Any worker who performed renovation, core drilling, cutting, or demolition work may have been exposed to dangerous fiber levels from these materials.


Which Trades Were Most Heavily Exposed at East Ohio Regional Hospital

Boilermakers — Direct Handling of Maximum Asbestos Concentrations

Boilermakers worked at the center of the asbestos hazard. Their duties included:

  • Opening Johns-Manville Thermobestos and similar block insulation for inspection and repair
  • Removing and replacing deteriorated insulation on boilers manufactured by Combustion Engineering, Babcock & Wilcox, and Foster Wheeler
  • Working with rope packing and fitting covers in close quarters
  • Operating in the highest-concentration asbestos spaces in the building
  • Working bent over boiler drums in tight mechanical spaces with limited ventilation

Boilermakers likely experienced the most intensive and prolonged exposures of any trade in the facility. Many Ohio boilermakers were organized through Boilermakers Local 900, which dispatched members to hospital mechanical rooms, industrial plants, and power generation facilities throughout northeastern Ohio. Members who worked across multiple job sites — hospitals, steel mills, rubber plants — may have accumulated asbestos exposures from identical products at each location.

Ohio courts, including Cuyahoga County Common Pleas Court in Cleveland, have historically recognized the severity of boilermaker asbestos exposures. Boilermaker cases are among the most frequently filed asbestos claims in that venue.
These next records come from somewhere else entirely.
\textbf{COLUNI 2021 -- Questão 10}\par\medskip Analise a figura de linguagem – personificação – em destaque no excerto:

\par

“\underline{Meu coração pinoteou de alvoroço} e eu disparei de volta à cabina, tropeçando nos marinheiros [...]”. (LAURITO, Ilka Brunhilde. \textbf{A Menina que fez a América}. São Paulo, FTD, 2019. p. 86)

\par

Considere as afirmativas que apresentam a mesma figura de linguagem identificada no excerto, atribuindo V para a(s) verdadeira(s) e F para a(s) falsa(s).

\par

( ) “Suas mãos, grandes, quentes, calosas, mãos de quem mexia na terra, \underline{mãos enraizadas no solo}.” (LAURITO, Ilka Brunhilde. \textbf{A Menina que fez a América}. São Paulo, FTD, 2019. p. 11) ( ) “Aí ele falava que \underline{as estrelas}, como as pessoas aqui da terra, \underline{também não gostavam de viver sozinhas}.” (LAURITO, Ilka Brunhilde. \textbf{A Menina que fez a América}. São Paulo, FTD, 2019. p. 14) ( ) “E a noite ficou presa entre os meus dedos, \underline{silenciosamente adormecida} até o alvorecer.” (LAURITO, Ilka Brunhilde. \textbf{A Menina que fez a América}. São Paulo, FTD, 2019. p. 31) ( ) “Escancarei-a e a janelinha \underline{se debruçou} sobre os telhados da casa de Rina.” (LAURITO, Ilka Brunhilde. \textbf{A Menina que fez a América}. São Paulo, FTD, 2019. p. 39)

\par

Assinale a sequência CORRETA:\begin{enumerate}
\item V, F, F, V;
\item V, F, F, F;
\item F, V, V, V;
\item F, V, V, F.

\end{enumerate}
If you are a former boilermaker who has been diagnosed with mesothelioma, asbestosis, or lung cancer, the two-year Ohio filing deadline under Ohio Rev. Code § 2305.10 is already running. Call an Ohio asbestos attorney today.

Pipefitters and Steamfitters — Daily Exposure Throughout Steam Systems

Pipefitters and steamfitters worked across the entire steam distribution network. They:

  • Cut into Owens-Corning Kaylo and Johns-Manville-insulated pipe systems for repairs and modifications
  • Removed and replaced deteriorated pre-formed pipe covering reportedly manufactured by Armstrong World Industries and Eagle-Picher
  • Disturbed fitting insulation during valve replacement and servicing, including Garlock Sealing Technologies gaskets and packing materials
  • Worked in pipe chases, under floors, and above ceilings with poor air circulation
  • Handled flexible insulation products and asbestos cement compounds on routine service calls

These workers are alleged to have been exposed during virtually every repair job they performed. Pipefitters dispatched to East Ohio Regional through Ohio union halls frequently worked at multiple facilities across the region — including at Republic Steel in Youngstown, the Ford Lorain Assembly Plant, and hospitals throughout eastern Ohio — carrying exposure histories that span numerous job sites and products.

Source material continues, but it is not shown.